Last night, players in the NBA called a wildcat strike to protest the Kenosha incident; today, they’re returning to the floor, while MLB players have chosen to strike. I know the WNBA also struck yesterday, but I’m not sure about today.
I, and my Arts Editor, wish the NBA players had remained off the floor. In fact, I think the players in the various sports league should walk off for some designated amount of time in protest.
It makes a couple of points. First, the obvious one, is directing attention to problems desperately in need of resolution: systemic racism, harassment of the black community, profiling, the use of guns to resolve problems.
There’s no pretending that these are easy problems to solve. At least some of the players understand this:
On Wednesday’s nightly whip-around show on MLB TV, host Matt Vasgersian read an Instagram post from Colorado Rockies DH Matt Kemp, which said in part, “Tonight I stand with my fellow professional athletes in protest of the injustices my people continue to suffer.”
Vasgersian then chimed in: “I think there needs to be an important distinction made here, however,” he said. “The law enforcement community is under attack right now. And Matt Kemp’s statement was well-written and I think everybody empathizes with the point of view, but not every member of the law enforcement community is guilty of some of the atrocities that have been committed in the last few months. I feel like it’s important to make that statement, as well, along with supporting those who are not playing, along with the cries for social reform, which are so needed right now.”
Analyst and former player Harold Reynolds responded: “I agree with that, but also it comes down to one bad apple leads to a bunch, right? It spoils a whole bunch. That’s what’s been happening here. There are great police officers. I have great police officers who are friends of mine. But there’s been far too many things like this happening. That’s the point guys are saying.” [WaPo]
This lends an air of practicality and brings home to the fans the importance of these issues.
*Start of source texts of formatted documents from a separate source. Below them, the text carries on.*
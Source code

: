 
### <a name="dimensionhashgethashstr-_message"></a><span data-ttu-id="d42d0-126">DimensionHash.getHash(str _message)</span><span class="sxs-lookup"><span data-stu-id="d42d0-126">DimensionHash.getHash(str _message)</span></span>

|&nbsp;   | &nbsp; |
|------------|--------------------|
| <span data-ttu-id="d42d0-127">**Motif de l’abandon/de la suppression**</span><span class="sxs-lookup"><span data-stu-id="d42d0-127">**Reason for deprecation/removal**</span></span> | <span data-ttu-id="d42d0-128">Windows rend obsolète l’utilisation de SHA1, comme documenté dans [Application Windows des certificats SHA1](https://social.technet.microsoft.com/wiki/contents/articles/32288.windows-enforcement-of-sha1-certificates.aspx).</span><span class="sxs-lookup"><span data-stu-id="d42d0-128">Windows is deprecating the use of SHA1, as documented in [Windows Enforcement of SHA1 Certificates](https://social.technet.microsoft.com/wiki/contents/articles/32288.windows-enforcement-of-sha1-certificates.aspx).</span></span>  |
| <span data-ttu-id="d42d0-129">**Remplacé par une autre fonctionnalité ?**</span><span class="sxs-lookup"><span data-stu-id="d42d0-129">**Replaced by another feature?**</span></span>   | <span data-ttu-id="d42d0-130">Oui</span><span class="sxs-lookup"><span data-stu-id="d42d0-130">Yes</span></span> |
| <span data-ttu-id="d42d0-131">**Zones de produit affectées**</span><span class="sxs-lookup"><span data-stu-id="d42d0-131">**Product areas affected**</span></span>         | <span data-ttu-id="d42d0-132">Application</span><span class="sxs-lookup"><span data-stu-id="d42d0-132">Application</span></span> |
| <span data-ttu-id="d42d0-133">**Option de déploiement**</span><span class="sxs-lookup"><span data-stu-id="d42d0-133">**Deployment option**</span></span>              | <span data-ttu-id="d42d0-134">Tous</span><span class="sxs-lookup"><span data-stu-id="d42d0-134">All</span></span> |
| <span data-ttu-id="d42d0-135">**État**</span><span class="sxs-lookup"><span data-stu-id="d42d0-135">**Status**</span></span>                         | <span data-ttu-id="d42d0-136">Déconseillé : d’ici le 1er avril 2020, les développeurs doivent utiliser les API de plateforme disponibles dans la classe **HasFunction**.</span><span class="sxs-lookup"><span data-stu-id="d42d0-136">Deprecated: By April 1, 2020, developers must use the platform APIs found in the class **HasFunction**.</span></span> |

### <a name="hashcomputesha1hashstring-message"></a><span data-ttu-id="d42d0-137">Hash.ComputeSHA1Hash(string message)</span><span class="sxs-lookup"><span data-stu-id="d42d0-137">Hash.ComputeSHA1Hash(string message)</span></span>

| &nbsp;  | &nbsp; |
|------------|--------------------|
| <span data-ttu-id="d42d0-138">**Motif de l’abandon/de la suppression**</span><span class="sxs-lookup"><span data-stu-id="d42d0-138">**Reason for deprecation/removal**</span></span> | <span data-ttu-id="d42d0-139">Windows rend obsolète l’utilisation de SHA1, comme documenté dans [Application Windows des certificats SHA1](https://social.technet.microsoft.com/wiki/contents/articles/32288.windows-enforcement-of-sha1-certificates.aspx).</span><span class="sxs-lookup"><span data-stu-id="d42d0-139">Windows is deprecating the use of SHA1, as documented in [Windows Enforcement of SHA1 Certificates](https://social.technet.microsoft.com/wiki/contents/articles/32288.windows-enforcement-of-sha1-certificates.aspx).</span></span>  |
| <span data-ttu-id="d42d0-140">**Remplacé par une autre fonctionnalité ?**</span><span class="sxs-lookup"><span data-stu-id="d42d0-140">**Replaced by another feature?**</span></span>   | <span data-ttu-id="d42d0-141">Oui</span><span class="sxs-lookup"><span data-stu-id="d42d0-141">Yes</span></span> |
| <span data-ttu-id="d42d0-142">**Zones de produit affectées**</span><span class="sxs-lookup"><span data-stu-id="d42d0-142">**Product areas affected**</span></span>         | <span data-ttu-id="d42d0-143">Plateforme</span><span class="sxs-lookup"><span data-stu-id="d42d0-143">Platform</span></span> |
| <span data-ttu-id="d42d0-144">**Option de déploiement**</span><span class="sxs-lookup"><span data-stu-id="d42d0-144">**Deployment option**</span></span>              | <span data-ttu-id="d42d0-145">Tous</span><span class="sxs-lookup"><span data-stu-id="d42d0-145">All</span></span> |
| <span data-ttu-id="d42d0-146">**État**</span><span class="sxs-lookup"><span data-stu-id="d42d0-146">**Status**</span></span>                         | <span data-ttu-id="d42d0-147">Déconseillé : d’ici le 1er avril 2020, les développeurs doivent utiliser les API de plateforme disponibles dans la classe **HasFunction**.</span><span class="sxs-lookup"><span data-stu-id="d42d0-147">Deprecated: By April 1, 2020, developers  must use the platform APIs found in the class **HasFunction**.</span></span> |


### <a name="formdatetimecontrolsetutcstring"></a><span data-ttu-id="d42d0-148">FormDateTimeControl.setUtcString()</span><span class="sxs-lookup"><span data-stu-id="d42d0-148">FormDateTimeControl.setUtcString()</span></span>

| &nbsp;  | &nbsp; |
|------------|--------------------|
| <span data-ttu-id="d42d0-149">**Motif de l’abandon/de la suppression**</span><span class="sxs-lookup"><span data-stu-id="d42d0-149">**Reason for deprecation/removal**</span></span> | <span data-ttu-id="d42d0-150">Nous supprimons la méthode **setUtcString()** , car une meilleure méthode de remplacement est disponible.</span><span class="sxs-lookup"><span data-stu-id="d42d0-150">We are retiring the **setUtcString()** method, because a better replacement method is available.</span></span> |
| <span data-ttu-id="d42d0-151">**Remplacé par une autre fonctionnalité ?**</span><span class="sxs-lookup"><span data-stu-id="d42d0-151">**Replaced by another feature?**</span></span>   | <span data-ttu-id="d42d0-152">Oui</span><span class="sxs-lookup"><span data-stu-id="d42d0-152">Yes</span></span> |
Perhaps more importantly, though, is the implicit message which may still need to be hammered into some Americans: this is your problem, too.
Sports players are, outside of a few exceptions, well known for being focused on their game to the exclusion of most of social questions. By imposing a work stoppage and talking vociferously about these issues, they model the behavior that we all need to look at these problems and try to find the right steps to take to resolve them. We all have input on such issues as police reformation, whether it’s disbandment and reassembly, or reformation and removal of certain responsibilities. Questions that bother me include
- how to effectively implement reparations so long ago offered and then shamefully retracted
- how do we quickly move to a model of divesting the police of certain responsibilities
- how do we ensure the police value the neighborhoods they patrol
- how do we identify counterproductive carrots in the law enforcement system
- how do we adjust for systemic racism, by which I mean unequal treatment built into the system, such as property taxation
Such issues should be put on the table by the players, as well as their retired colleagues.
And then there’s the entire question of paying for it. Look for the right-wing fringe to run around with their hair on fire when tax increase proposals come around. Many who take great pride in their ancestors coming over the Mayflower may suddenly be claiming their family just arrived twenty years ago – as if that’s a flower to hide behind.